Gertrude Stein et Pablo Picasso : ressemblances et répétitions

Une exposition traitant de la relation entre Gertrude Stein (1874-1946) et Pablo Picasso (1881-1973) ? Pas exactement. Ou pas seulement. Le rayonnement de l’œuvre de l’écrivaine américaine s’ancre dans sa reconnaissance d’une « ressemblance » entre ce qui se joue avec le cubisme de Picasso et ce qu’elle a poursuivi en littérature.
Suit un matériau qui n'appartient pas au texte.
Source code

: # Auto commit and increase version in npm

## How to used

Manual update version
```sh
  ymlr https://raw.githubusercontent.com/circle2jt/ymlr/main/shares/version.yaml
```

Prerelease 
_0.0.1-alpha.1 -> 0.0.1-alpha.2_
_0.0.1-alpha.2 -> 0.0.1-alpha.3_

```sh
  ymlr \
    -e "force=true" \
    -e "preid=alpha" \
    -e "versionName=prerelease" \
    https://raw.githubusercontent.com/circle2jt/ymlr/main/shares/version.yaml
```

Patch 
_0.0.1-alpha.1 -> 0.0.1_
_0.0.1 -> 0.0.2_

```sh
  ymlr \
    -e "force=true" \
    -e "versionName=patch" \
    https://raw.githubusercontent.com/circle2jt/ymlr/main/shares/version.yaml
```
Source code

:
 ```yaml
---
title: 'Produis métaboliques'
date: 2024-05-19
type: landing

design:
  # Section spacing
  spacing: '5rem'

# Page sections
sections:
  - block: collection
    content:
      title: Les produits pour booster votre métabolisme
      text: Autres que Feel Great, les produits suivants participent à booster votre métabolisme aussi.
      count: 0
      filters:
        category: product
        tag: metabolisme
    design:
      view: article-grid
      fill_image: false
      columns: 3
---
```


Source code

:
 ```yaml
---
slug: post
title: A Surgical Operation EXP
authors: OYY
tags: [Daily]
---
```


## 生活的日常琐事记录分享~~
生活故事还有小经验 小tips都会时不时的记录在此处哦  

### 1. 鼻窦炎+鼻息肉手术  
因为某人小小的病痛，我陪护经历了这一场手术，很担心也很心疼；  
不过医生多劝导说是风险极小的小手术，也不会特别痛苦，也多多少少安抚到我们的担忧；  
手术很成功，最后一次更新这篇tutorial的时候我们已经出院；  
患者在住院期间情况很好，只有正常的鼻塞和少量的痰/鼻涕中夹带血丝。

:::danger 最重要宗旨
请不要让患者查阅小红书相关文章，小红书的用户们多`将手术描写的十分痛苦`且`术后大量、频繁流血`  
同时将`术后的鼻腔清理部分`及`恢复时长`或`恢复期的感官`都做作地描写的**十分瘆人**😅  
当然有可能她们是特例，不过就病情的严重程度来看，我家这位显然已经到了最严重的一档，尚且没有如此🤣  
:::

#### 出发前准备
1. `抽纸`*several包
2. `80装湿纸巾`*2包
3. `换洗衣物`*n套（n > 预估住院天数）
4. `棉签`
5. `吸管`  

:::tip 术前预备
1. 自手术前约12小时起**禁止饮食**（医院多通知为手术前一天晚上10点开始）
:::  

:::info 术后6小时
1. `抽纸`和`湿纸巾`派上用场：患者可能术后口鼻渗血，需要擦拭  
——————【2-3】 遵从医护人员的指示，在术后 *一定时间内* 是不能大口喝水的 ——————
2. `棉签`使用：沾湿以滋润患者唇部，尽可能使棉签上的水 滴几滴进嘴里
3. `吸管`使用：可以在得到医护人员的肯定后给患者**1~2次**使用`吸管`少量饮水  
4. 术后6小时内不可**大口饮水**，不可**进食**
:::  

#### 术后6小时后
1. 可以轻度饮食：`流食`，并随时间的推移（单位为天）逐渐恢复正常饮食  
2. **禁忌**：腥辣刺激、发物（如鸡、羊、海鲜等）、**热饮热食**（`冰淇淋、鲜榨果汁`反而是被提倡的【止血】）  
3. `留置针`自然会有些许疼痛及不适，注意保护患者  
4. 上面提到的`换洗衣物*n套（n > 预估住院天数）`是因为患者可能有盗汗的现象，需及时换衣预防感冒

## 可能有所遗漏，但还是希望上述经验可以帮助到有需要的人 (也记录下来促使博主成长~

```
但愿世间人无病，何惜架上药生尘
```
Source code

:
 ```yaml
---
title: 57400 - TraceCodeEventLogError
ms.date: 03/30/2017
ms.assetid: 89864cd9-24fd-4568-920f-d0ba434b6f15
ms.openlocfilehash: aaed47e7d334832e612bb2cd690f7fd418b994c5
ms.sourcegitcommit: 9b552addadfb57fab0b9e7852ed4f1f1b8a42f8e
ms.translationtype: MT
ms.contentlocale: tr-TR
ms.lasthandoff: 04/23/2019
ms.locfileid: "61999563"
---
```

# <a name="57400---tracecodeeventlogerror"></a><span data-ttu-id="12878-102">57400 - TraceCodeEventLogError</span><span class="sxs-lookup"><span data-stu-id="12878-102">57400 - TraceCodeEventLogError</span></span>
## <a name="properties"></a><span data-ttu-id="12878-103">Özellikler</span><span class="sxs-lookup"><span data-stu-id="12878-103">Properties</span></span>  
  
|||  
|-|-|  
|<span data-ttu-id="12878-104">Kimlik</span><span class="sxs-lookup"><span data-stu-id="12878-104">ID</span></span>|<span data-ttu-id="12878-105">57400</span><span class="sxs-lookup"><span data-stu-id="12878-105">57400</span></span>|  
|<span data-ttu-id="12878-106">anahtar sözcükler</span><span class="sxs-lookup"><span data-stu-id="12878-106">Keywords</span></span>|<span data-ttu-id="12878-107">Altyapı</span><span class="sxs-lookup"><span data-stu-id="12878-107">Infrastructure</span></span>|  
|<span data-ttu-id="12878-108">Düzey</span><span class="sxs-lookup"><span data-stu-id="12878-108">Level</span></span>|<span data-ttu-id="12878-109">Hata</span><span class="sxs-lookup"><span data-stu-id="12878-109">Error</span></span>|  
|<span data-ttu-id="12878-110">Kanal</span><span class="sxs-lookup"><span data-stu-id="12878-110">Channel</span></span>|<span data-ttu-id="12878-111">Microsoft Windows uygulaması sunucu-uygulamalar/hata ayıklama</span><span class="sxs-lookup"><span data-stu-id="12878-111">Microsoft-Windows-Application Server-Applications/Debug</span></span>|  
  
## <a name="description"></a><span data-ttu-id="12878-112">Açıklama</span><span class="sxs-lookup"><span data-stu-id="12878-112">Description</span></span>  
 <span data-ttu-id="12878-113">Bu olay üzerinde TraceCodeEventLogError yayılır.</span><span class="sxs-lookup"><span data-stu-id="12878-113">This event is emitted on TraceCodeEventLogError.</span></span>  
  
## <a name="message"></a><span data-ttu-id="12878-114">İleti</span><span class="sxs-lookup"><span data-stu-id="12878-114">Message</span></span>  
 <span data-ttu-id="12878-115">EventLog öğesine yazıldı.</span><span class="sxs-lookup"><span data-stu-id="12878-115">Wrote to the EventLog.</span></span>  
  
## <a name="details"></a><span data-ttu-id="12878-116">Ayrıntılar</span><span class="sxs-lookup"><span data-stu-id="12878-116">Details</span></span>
Mais, après la mort de l’autrice de La fabrication des Américains en 1946, ce qu’elle a cherché trouve de multiples résonances parmi les artistes de l’avant-garde américaine des années 1950-1960 et même jusqu’à nos jours, tant dans les explorations plastiques que chorégraphiques ou musicales.

| Gertrude Stein et Pablo Picasso, l’invention du langage. Musée du Luxembourg. 13 septembre 2023-28 janvier 2024

« exactement ressemblant, exactement dans la ressemblance exactement et la ressemblance. Car c’est ainsi. Car. Maintenant répéter activement à tous » De prime abord un peu énigmatiques, ces quelques mots de Gertrude Stein prélevés dans son second portrait de Pablo Picasso, écrit en 1923 (« If I told him. A completed Portrait of Picasso » [« Si je lui disais. Un portrait complété de Picasso »], Vanity Fair, 1924, et traduit en français en 1930), expriment ce qui se noue dans la relation entre l’écrivaine américaine et le peintre espagnol, dont elle est la première mécène avec son frère Leo Stein au tout début du XXe siècle. L’histoire se déroule à Paris alors que l’un comme l’autre viennent de s’y installer, en 1904 pour la première et en 1902 pour le second, avec la conviction partagée qu’ils vont y trouver un milieu culturel propice à ce qu’ils entendent « répéter activement à tous ».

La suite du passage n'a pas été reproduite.